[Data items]
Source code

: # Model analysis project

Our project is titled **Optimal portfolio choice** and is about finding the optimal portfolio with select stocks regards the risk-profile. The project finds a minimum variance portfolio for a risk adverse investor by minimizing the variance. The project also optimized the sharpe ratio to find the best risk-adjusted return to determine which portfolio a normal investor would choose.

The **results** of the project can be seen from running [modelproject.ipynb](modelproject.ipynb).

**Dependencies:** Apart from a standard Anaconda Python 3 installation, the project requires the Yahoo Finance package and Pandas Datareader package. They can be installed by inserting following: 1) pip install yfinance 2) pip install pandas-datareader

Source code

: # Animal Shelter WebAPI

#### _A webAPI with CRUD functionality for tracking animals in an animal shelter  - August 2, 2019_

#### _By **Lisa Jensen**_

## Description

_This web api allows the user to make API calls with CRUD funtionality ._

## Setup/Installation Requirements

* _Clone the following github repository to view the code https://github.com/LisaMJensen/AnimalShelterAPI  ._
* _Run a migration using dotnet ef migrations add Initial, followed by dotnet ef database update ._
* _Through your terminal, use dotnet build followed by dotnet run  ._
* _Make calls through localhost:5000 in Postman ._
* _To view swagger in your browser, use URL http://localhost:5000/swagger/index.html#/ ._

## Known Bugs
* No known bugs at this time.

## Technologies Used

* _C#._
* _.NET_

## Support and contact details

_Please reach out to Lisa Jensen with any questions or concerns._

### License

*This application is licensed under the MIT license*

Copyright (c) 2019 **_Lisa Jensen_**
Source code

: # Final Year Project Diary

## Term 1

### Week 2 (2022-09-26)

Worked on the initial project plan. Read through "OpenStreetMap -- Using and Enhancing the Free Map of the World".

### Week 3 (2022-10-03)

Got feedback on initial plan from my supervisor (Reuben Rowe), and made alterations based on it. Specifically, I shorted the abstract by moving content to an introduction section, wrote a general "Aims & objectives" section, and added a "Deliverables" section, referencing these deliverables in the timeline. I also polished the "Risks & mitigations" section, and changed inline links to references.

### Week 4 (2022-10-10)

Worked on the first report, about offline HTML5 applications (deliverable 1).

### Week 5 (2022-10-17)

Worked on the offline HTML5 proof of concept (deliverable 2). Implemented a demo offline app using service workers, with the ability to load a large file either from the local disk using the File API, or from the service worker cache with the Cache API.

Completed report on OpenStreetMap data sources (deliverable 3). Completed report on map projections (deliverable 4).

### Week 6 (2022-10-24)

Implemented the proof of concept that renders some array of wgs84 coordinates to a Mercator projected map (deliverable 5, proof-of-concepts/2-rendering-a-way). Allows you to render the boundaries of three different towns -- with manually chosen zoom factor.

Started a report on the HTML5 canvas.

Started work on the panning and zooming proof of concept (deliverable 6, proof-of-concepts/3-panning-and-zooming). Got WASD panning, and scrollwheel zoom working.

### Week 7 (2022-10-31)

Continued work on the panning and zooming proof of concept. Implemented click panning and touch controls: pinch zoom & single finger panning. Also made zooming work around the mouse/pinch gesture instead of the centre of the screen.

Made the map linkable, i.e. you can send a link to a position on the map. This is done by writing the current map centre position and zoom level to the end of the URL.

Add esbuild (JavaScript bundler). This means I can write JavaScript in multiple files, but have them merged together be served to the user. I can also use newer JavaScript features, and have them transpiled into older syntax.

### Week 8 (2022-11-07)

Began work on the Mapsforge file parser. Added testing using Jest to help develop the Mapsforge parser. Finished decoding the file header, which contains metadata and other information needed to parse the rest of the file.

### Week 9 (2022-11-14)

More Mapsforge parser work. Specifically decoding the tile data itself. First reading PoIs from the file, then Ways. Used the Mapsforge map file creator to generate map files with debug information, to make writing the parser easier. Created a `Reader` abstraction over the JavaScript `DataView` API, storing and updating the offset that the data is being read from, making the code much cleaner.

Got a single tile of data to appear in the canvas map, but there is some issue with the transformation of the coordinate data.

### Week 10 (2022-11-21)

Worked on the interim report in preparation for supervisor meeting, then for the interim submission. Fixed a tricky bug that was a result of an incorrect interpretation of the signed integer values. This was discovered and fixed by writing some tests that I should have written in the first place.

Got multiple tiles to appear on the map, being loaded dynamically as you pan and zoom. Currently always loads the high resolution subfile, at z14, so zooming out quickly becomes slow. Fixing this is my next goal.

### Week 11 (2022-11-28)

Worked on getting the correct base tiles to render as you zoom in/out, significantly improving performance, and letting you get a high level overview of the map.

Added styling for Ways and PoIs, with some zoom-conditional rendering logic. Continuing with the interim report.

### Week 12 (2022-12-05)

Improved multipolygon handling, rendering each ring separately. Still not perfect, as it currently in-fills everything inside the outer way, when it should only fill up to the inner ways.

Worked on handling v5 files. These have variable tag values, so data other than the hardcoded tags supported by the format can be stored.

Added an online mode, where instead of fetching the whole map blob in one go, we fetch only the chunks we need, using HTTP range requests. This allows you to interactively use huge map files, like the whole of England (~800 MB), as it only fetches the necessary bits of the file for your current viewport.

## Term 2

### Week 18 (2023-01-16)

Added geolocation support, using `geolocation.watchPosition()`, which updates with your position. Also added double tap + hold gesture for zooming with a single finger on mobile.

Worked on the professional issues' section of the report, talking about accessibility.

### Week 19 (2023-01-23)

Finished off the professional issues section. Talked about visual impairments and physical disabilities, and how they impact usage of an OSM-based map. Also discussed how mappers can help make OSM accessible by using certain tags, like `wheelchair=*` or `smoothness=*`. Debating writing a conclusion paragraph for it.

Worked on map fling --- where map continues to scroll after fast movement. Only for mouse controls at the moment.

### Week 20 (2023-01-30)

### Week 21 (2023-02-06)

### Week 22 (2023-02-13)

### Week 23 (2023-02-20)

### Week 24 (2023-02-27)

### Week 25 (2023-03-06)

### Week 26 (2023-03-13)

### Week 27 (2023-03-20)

• To do: Throughout the data above, report every line that contains the string "calls".

• Finished exercise:
_This web api allows the user to make API calls with CRUD funtionality ._
* _Make calls through localhost:5000 in Postman ._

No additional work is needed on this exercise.